Something That Happened on New Year's Eve
by HerMindIsElseWhere
Summary: What is it about her that makes her stand out? Why does she burn like a candle in my dark life? Draco is caught off-guard by a presence he has never before considered noteworthy. ONESHOT


Something That Happened On New Year's Eve

Draco POV

This was such a stupid idea. Everyone knows that the people left at Hogwarts over the holidays are losers whose families hate them. Besides me of course. I stayed by choice. That's it. While my friends are out enjoying parties, I'm here with these gits. By choice. Which is why I'm here at this stupid party that's supposed to cheer us, and why I'm sulking in a corner. Nobody's dancing, obviously. We are all just waiting until they dismiss us. It's almost painful how ugly all these rejected kids are. No, it is painful. Look at that Longbottom freak trying to get a funny-looking Gryffindor to speak to him. Even that _thing _is too good for him. I smirk to myself. I would never grovel for a girl like that. All my conquests come back; they beg for me. Ugh, speaking of conquests…

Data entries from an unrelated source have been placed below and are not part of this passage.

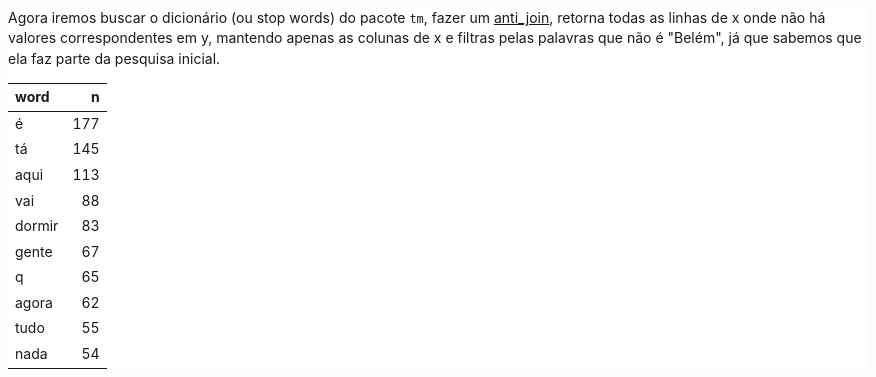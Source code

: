   </tr>
</tbody>
</table>

Agora iremos buscar o dicionário (ou stop words) do pacote `tm`, fazer um [anti_join](https://dplyr.tidyverse.org/reference/join.html), retorna todas as linhas de x onde não há valores correspondentes em y, mantendo apenas as colunas de x e filtras pelas palavras que não é "Belém", já que sabemos que ela faz parte da pesquisa inicial.




<table class="table table-striped" style="width: auto !important; margin-left: auto; margin-right: auto;">
 <thead>
  <tr>
   <th style="text-align:left;"> word </th>
   <th style="text-align:right;"> n </th>
  </tr>
 </thead>
<tbody>
  <tr>
   <td style="text-align:left;"> é </td>
   <td style="text-align:right;"> 177 </td>
  </tr>
  <tr>
   <td style="text-align:left;"> tá </td>
   <td style="text-align:right;"> 145 </td>
  </tr>
  <tr>
   <td style="text-align:left;"> aqui </td>
   <td style="text-align:right;"> 113 </td>
  </tr>
  <tr>
   <td style="text-align:left;"> vai </td>
   <td style="text-align:right;"> 88 </td>
  </tr>
  <tr>
   <td style="text-align:left;"> dormir </td>
   <td style="text-align:right;"> 83 </td>
  </tr>
  <tr>
   <td style="text-align:left;"> gente </td>
   <td style="text-align:right;"> 67 </td>
  </tr>
  <tr>
   <td style="text-align:left;"> q </td>
   <td style="text-align:right;"> 65 </td>
  </tr>
  <tr>
   <td style="text-align:left;"> agora </td>
   <td style="text-align:right;"> 62 </td>
  </tr>
  <tr>
   <td style="text-align:left;"> tudo </td>
   <td style="text-align:right;"> 55 </td>
  </tr>
  <tr>
   <td style="text-align:left;"> nada </td>
   <td style="text-align:right;"> 54 </td>
  </tr>
</tbody>
</table>
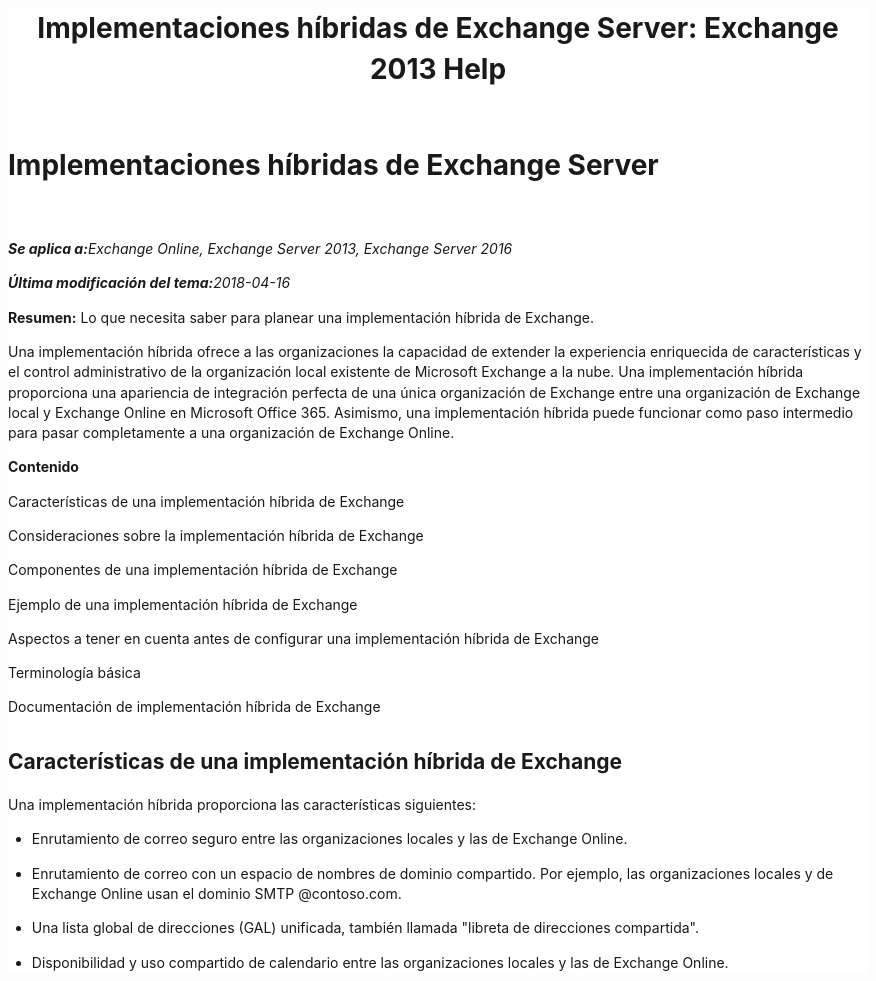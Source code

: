 ﻿---
title: 'Implementaciones híbridas de Exchange Server: Exchange 2013 Help'
TOCTitle: '@NoTitle'
ms:assetid: 59e32000-4fcf-417f-a491-f1d8f9aeef9b
ms:mtpsurl: https://technet.microsoft.com/es-es/library/JJ200581(v=EXCHG.150)
ms:contentKeyID: 48268931
ms.date: 04/23/2018
mtps_version: v=EXCHG.150
ms.translationtype: HT
---

# Implementaciones híbridas de Exchange Server

 

_<strong>Se aplica a:</strong>Exchange Online, Exchange Server 2013, Exchange Server 2016_

_<strong>Última modificación del tema:</strong>2018-04-16_

**Resumen:** Lo que necesita saber para planear una implementación híbrida de Exchange.

Una implementación híbrida ofrece a las organizaciones la capacidad de extender la experiencia enriquecida de características y el control administrativo de la organización local existente de Microsoft Exchange a la nube. Una implementación híbrida proporciona una apariencia de integración perfecta de una única organización de Exchange entre una organización de Exchange local y Exchange Online en Microsoft Office 365. Asimismo, una implementación híbrida puede funcionar como paso intermedio para pasar completamente a una organización de Exchange Online.

**Contenido**

Características de una implementación híbrida de Exchange

Consideraciones sobre la implementación híbrida de Exchange

Componentes de una implementación híbrida de Exchange

Ejemplo de una implementación híbrida de Exchange

Aspectos a tener en cuenta antes de configurar una implementación híbrida de Exchange

Terminología básica

Documentación de implementación híbrida de Exchange

## Características de una implementación híbrida de Exchange

Una implementación híbrida proporciona las características siguientes:

  - Enrutamiento de correo seguro entre las organizaciones locales y las de Exchange Online.

  - Enrutamiento de correo con un espacio de nombres de dominio compartido. Por ejemplo, las organizaciones locales y de Exchange Online usan el dominio SMTP @contoso.com.

  - Una lista global de direcciones (GAL) unificada, también llamada "libreta de direcciones compartida".

  - Disponibilidad y uso compartido de calendario entre las organizaciones locales y las de Exchange Online.
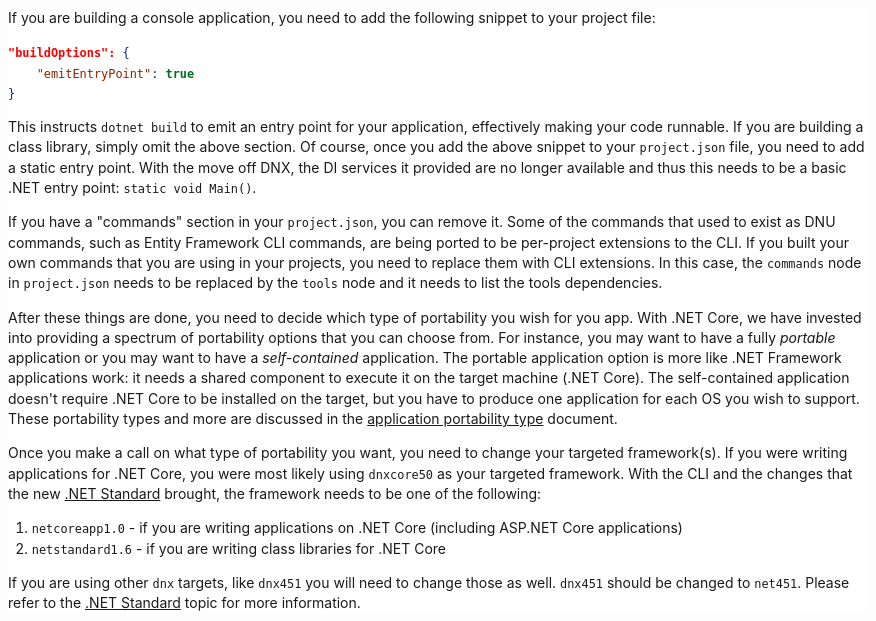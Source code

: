 If you are building a console application, you need to add the following snippet to your project file:

```json
"buildOptions": {
    "emitEntryPoint": true
}
```

This instructs `dotnet build` to emit an entry point for your application, effectively making your code runnable. If 
you are building a class library, simply omit the above section. Of course, once you add the above snippet to your 
`project.json` file, you need to add a static entry point. With the move off DNX, the DI services it provided are no 
longer available and thus this needs to be a basic .NET entry point: `static void Main()`.

If you have a "commands" section in your `project.json`, you can remove it. Some of the commands that used to exist as 
DNU commands, such as Entity Framework CLI commands, are being ported to be 
per-project extensions to the CLI. If you built your own commands that you are using in your projects, you need to 
replace them with CLI extensions. In this case, the `commands` node in `project.json` needs to be replaced by the 
`tools` node and it needs to list the tools dependencies. 

After these things are done, you need to decide which type of portability you wish for you app. With .NET Core, we have 
invested into providing a spectrum of portability options that you can choose from. For instance, you may want to have 
a fully *portable* application or you may want to have a *self-contained* application. The portable application option is more 
like .NET Framework applications work: it needs a shared component to execute it on the target machine 
(.NET Core). The self-contained application doesn't require .NET Core to be installed on the target, but you have to 
produce one application for each OS you wish to support. These portability types and more are discussed in the
 [application portability type](../deploying/index.md) document. 

Once you make a call on what type of portability you want, you need to change your targeted framework(s). If you were 
writing applications for .NET Core, you were most likely using `dnxcore50` as  your targeted framework. With the CLI 
and the changes that the new [.NET Standard](../../standard/net-standard.md) 
brought, the framework needs to be one of the following:

1. `netcoreapp1.0` - if you are writing applications on .NET Core (including ASP.NET Core applications)
2. `netstandard1.6` - if you are writing class libraries for .NET Core

If you are using other `dnx` targets, like `dnx451` you will need to change those as well. `dnx451` should be changed to `net451`. 
Please refer to the [.NET Standard](../../standard/net-standard.md) topic 
for more information. 
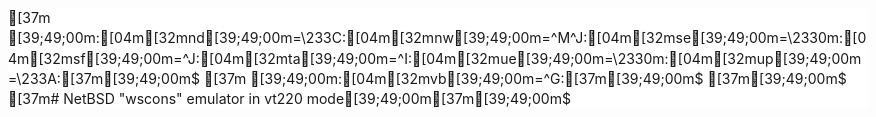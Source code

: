[37m	[39;49;00m:[04m[32mnd[39;49;00m=\233C:[04m[32mnw[39;49;00m=^M^J:[04m[32mse[39;49;00m=\2330m:[04m[32msf[39;49;00m=^J:[04m[32mta[39;49;00m=^I:[04m[32mue[39;49;00m=\2330m:[04m[32mup[39;49;00m=\233A:\[37m[39;49;00m$
[37m	[39;49;00m:[04m[32mvb[39;49;00m=^G:[37m[39;49;00m$
[37m[39;49;00m$
[37m# NetBSD "wscons" emulator in vt220 mode[39;49;00m[37m[39;49;00m$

"Drakie! Why are you over in a corner? Aren't you having fun?"

I grimace. Why, oh why did Pansy have to be one of the unwanted? If my parents had wanted me to come home, and if I had wanted to go home, of course, I certainly wouldn't have missed her. I wasn't quite in the mood for a shag, and that's all she was good for. Her lack of innocence made me feel my own all the more acutely.

Without even waiting for a reply, she starts rambling on about something. Her dress, maybe? I don't care. I glance at the clock. 10:30. It's going to be a long night.

When Pansy notices I'm not paying her the merest hint of attention, she inches closer, wrapping her claws around my arm. "Maybe we could sneak out of here. Nobody would notice. We could go to that broom closet on the third floor. We could bring in the New Year our own way," she whispers in my ear. I feel something churn in my stomach, but it isn't the desire that I used to feel. Just revulsion and disgust. Stupid girl, making me feel guilt and remorse. I don't need this. I push off the wall, shoving her away as I go.

"Draaa-," she starts to whine, but I cut her off with an icy glare. She shrugs, communicating with her eyes that if I change my mind she'll be waiting, and walks off. That's the thing about easy girls, they aren't real needy. I wonder if she feels sad when I reject her…no matter. Pansy's don't have feelings.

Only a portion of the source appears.